Chat GPT and Data Analysis

news
code
analysis
Author

Rajiv Sambasivan

Published

April 23, 2025

Data Analysis with Chat GPT, a test drive

For a while now I have been meaning to explore how Copilot and Chat GPT are useful for data analysis. I have also been meaning to transition to Quarto for a while, so I grabbed a dataset from Kaggle, picked some interesting questions to analyze, and threw it at Copilot and Chat GPT. Here’s my experience. I used Chat GPT to generate the content initially, so what you see here is my own writing interlaced with generated content. I used VSCode with extensions for quarto and copilot for this article.

By leveraging Chat GPT, we can automate and enhance various aspects of time series analysis, including data preprocessing, model selection, and interpretation of results.

Note

While the above statement is true, it can be somewhat misleading. The assistance we get for the tasks like data preprocessing in comparison to tasks like result interpretation and model selection is very different. Code generation for manipulating and transforming pandas dataframes was useful, I did’t really find anything useful for interpretation or model selection.

The Time Series Analysis Task

The data analyzed in this post is a collection of transactions from a national retailer. The transactions span major metropolitan cities in the US and cover a four and half year period. The dataset is available on Kaggle. The objective was to analyze this data to get answers to a representative set of questions. The questions addressed in this post represent a subset of a comprehensive analysis exercise, and it is not intended to be exhaustive or rigorous. Some example questions include:

  1. What does the plot of daily ice cream sales nationwide over the analysis period look like?

  2. How do ice cream sales vary across the four years within the analysis period? Are there significant differences in the summary statistics year over year?

  3. Is there variability in ice cream sales based on location? In other words, is there heterogeneity in consumption patterns based on location?

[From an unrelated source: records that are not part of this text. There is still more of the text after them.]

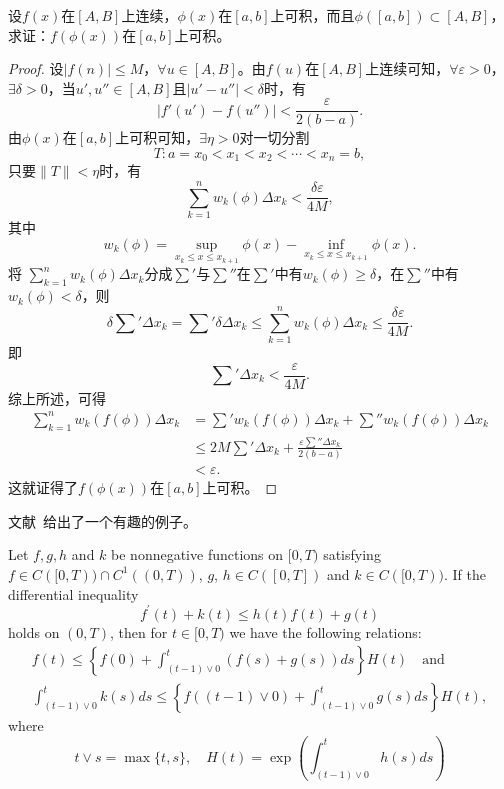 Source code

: \begin{example}
 设$f(x)$在$[A,B]$上连续，$\phi(x)$在$[a,b]$上可积，而且$\phi([a,b])\subset[A,B]$，求证：$f(\phi(x))$在$[a,b]$上可积。
\end{example}

\begin{proof}
   设$|f(n)|\leq M$，$\forall u\in[A,B]$。由$f(u)$在$[A,B]$上连续可知，$\forall\varepsilon>0$，$\exists\delta>0$，当$u',u''\in[A,B]$且$|u'-u''|<\delta$时，有
  $$|f'(u')-f(u'')|<\frac{\varepsilon}{2(b-a)}.$$
  由$\phi(x)$在$[a,b]$上可积可知，$\exists\eta>0$对一切分割
  $$T:a=x_0<x_1<x_2<\cdots<x_n=b,$$
  只要$\|T\|<\eta$时，有
  $$\sum_{k=1}^nw_k(\phi)\Delta x_k<\frac{\delta\varepsilon}{4M},$$
  其中$$w_k(\phi)=\sup_{x_k\leq x\leq x_{k+1}}\phi(x)-\inf_{x_k\leq x\leq x_{k+1}}\phi(x).$$
  将 $\sum\limits_{k=1}^nw_k(\phi)\Delta x_k$分成$\sum\limits'$与$\sum\limits''$在$\sum\limits'$中有$w_k(\phi)\geq\delta$，在$\sum\limits''$中有$w_k(\phi)<\delta$，则
  $$\delta\sum'\Delta x_k=\sum'\delta\Delta x_k\leq\sum_{k=1}^nw_k(\phi)\Delta x_k\leq\frac{\delta\varepsilon}{4M}.$$
  即$$\sum'\Delta x_k<\frac{\varepsilon}{4M}.$$
  综上所述，可得
  \begin{align*}
  \sum_{k=1}^nw_k(f(\phi))\Delta x_k&=\sum'w_k(f(\phi))\Delta x_k+\sum''w_k(f(\phi))\Delta x_k\\
  &\leq2M\sum'\Delta x_k+\frac{\varepsilon\sum''\Delta x_k}{2(b-a)}\\
  &<\varepsilon.
  \end{align*}
  这就证得了$f(\phi(x))$在$[a,b]$上可积。
\end{proof}  

文献~\cite[Lemma~4.3]{Nagai1995}给出了一个有趣的例子。

\begin{example}
  Let $f, g, h$ and $k$ be nonnegative functions on $[0, T)$ satisfying $f \in C([0, T) )\cap C^1((0, T))$, $g$, $h \in C([0, T])$ and $k \in C([0, T))$. 
  If the differential inequality
$$
f^{\prime}(t)+k(t) \leq h(t) f(t)+g(t)
$$
holds on $(0, T)$, 
then for $t \in[0, T)$ we have the following relations:
$$
\begin{gathered}
f(t) \leq\left\{f(0)+\int_{(t-1) \vee 0}^t(f(s)+g(s)) d s\right\} H(t)\quad\text{and} \\
\int_{(t-1) \vee 0}^t k(s) d s \leq\left\{f((t-1) \vee 0)+\int_{(t-1) \vee 0}^t g(s) d s\right\} H(t),
\end{gathered}
$$
where
$$
t \vee s=\max \{t, s\}, \quad H(t)=\exp \left(\int_{(t-1) \vee 0}^t h(s) d s\right)
$$
\end{example}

  4. What does the autocorrelation function of the ice cream sales indicate? Is the time series stationary?

  5. What are the key components of the time series (trend, seasonality, etc.)?

  6. How does the plot of the maximum daily ice cream sales for each week of the year look? Can we model these maximum values using a Gumbel distribution to understand the distribution of peak daily demand nationally?

Note

The relevant analysis tasks (the list above) is something the analyst has to generate. In my view, this comes with experience with similar data and use cases. Asking Chat GPT on how to do time series analysis got me very general guidelines. I did not find the response very useful (see below). The ACF suggests a white noise process (which is the ground truth), Chat GPT was trying find patterns in it. A notebook implementation of most of these questions is available

Chat GPT Analysis

Data Preparation

Transforming the raw dataset to a format that was suitable to answer the analysis questions required an understanding of the various fields in the data. To get the daily ice cream sales from the raw transaction data, I had the identify the transactions that contained ice creams and then aggregate the transactions on a daily basis. Doing this required an analysis of how the line items for each transaction is encoded. Once the data description was analyzed, providing the prompts to Chat GPT generated code that was pretty close to what I developed manually.

Note

The real effort in the data preparation task went into developing an understanding of the various elements of the raw dataset and then coming up with the process of identifying the transactions containing ice cream. Aggregating these transactions to a daily or weekly cadence was fairly straight forward. Chat GPT was helpful in generating the specific pandas code for each step. The manual and the generated were pretty close.

Summary of Chat GPT’s utility for this particular exercise

  • Chat GPT was definitely very helpful in developing and organizing the content.

  • Identifying the key questions that are relevant to the analysis requires formal training and experience - I don’t really see this replacing a data scientist at this point.

  • Chat GPT was definitely useful for various code generation tasks.

  • In summary, it was impressive as an assistant, but at this point, it is an assistant not a data scientist replacement.